Após a dissolução do Metalist Kharkiv, em 2017, o Shakhtar se mudou novamente, passando a atuar no OSC Metalist, complexo localizado na cidade bem mais próxima de Donetsk, e não há indícios de que o clube vá retornar à casa.
Em 2016, o capitão do time, Darijo Srna disse ao The Guardian, que “nós perdemos nossas casas, nosso estádio e nossos torcedores. Perdemos nosso centro de treinamentos e perdemos nossa cidade [...] Esse time merece respeito”. Naquela altura, entretanto, o histórico lateral croata também garantiu que os problemas vividos não sinalizaram o final dos mineiros, como demonstra sua história recente. “As pessoas que pensam que o Shakhtar se desintegrará não conhecem nosso presidente e não conhecem nosso clube. Não sei quantos jogadores importantes nós já perdemos, e mantivemos o mesmo nível de jogo”.
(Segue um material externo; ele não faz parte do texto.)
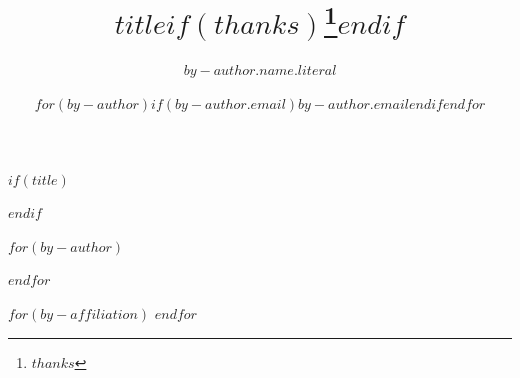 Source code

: $if(title)$
\title{$title$$if(thanks)$\thanks{$thanks$}$endif$}
$endif$

$for(by-author)$
\author[$for(it.affiliations)$$it.number$$sep$,$endfor$]{$by-author.name.literal$}
$endfor$

$for(by-affiliation)$
$endfor$

\date{$for(by-author)$$if(by-author.email)$\href{mailto:$by-author.email$}{$by-author.email$}$endif$$endfor$}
Por outro lado, o chefe-executivo, Sergei Palkin, indicou à mesma reportagem um relato que parece dar melhor conta dos acontecimentos. “Habitualmente, recebíamos muito dinheiro de propagandas e patrocínios, mas quando nos mudamos para Lviv, tudo isso desapareceu. Algumas empresas de Donetsk, que nos apoiavam, nos deixaram. A maioria desapareceu por completo”.
A Europraça ficou para trás e a anexação da Crimeia é assunto pouco comentado, assim como os bombardeios à Donbass Arena. Dentro das quatro linhas, o Shakhtar parece estar retomando seu caminho. O título ucraniano na temporada passada deu mostra disso, assim como a campanha na Liga dos Campeões vigente (chegou a vencer Napoli, Manchester City, Feyenoord e Roma).
O campeonato nacional também parece encaminhado mais uma vez. Mas as feridas seguem abertas. O torcedor do Shakhtar sofre a dor de um relacionamento à distância, o clube convive com o decréscimo de suas rendas e a constante saída de jogadores. Embora pouco se fale, a região continua tensa e pouca gente entende isso melhor do que os envolvidos na causa do clube dos mineiros ucranianos.